Firefighting foam has been widely used by the military, fire departments, and private corporations since the mid-1950s. However, recent lawsuits have linked firefighting foam to serious illnesses like kidney and testicular cancer.
Despite its widespread use, firefighting foam contains toxic chemicals known as perfluoroalkyl and polyfluoroalkyl substances (PFAS). The health risks associated with firefighting foam and PFAS are now receiving high-profile attention. Government agencies like the Centers for Disease Control and Prevention (CDC) are studying how certain PFAS affect human health. Further, companies that made firefighting foam are being sued by both individuals and communities.
How Firefighting Foam Puts People at Risk
Firefighting foam is a combination of water, pressurized air, and PFAS. The mixture of these three substances is more effective at controlling fires than just water, particularly for fuel-based fires.
However, unlike water and air, PFAS are man-made chemicals that do not break down over time. Once firefighting foam is used, these chemicals can linger for years — even inside of a person’s body.
Firefighters are at high risk if they are regularly exposed to foam containing PFAS. PFAS can also run off into local water sources without anyone realizing it.

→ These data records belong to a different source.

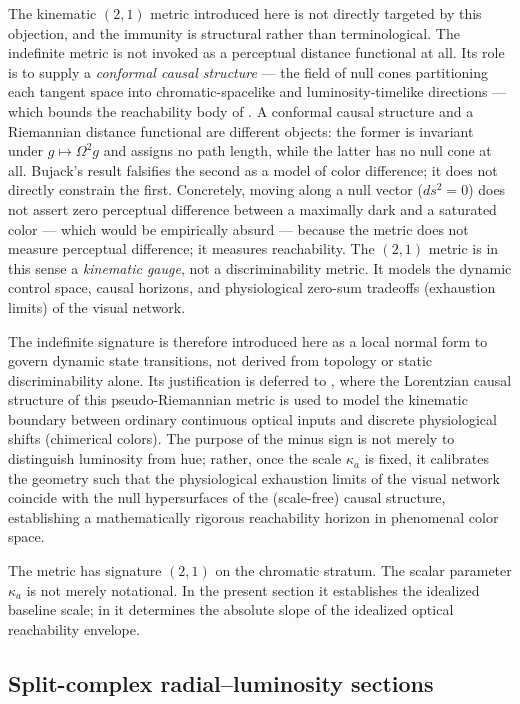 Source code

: \documentclass[preprint,12pt,authoryear]{elsarticle}
\theoremstyle{plain}
\theoremstyle{definition}
\theoremstyle{remark}
\begin{document}
The kinematic $(2,1)$ metric introduced here is not directly targeted by this objection, and the immunity is structural rather than terminological. The indefinite metric is not invoked as a perceptual distance functional at all. Its role is to supply a \emph{conformal causal structure} --- the field of null cones partitioning each tangent space into chromatic-spacelike and luminosity-timelike directions --- which bounds the reachability body of . A conformal causal structure and a Riemannian distance functional are different objects: the former is invariant under $g\mapsto\Omega^2 g$ and assigns no path length, while the latter has no null cone at all. Bujack's result falsifies the second as a model of color difference; it does not directly constrain the first. Concretely, moving along a null vector ($ds^2=0$) does not assert zero perceptual difference between a maximally dark and a saturated color --- which would be empirically absurd --- because the metric does not measure perceptual difference; it measures reachability. The $(2,1)$ metric is in this sense a \emph{kinematic gauge}, not a discriminability metric. It models the dynamic control space, causal horizons, and physiological zero-sum tradeoffs (exhaustion limits) of the visual network.

The indefinite signature is therefore introduced here as a local normal form to govern dynamic state transitions, not derived from topology or static discriminability alone. Its justification is deferred to , where the Lorentzian causal structure of this pseudo-Riemannian metric is used to model the kinematic boundary between ordinary continuous optical inputs and discrete physiological shifts (chimerical colors). The purpose of the minus sign is not merely to distinguish luminosity from hue; rather, once the scale $\kappa_a$ is fixed, it calibrates the geometry such that the physiological exhaustion limits of the visual network coincide with the null hypersurfaces of the (scale-free) causal structure, establishing a mathematically rigorous reachability horizon in phenomenal color space.

The metric has signature $(2,1)$ on the chromatic stratum. The scalar parameter $\kappa_a$ is not merely notational. In the present section it establishes the idealized baseline scale; in  it determines the absolute slope of the idealized optical reachability envelope.

\subsection{Split-complex radial--luminosity sections}
\label{subsec:split-complex-sections}
\end{document}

If humans consume water or food products contaminated with PFAS, they could develop serious health problems.
Humans who come in contact with PFAS may be at risk of:
- Testicular and kidney cancer
- Thyroid disease
- Ulcerative colitis
- Other health issues, such as hormonal imbalances
With repeated exposure, PFAS will build up in the body. Though anyone exposed to PFAS may be at risk, those who are continuously exposed may be more likely to develop health issues.
Firefighting Foam Exposure on Job Sites
Several different industries heavily relied on firefighting foam for decades. The largest consumers were the military, airports, and fuel companies — not necessarily local fire departments.
Firefighting foam was used in:
- The U.S. Military: According to the Environmental Security Technology Certification Program (ESTCP), the military uses 75% of all firefighting foam, with all other industries using the remaining 25%. The foam was used to put out aircraft and hangar fires and was also a staple of firefighting exercises until the mid-1990s. Today, the military still has huge stockpiles of firefighting foam.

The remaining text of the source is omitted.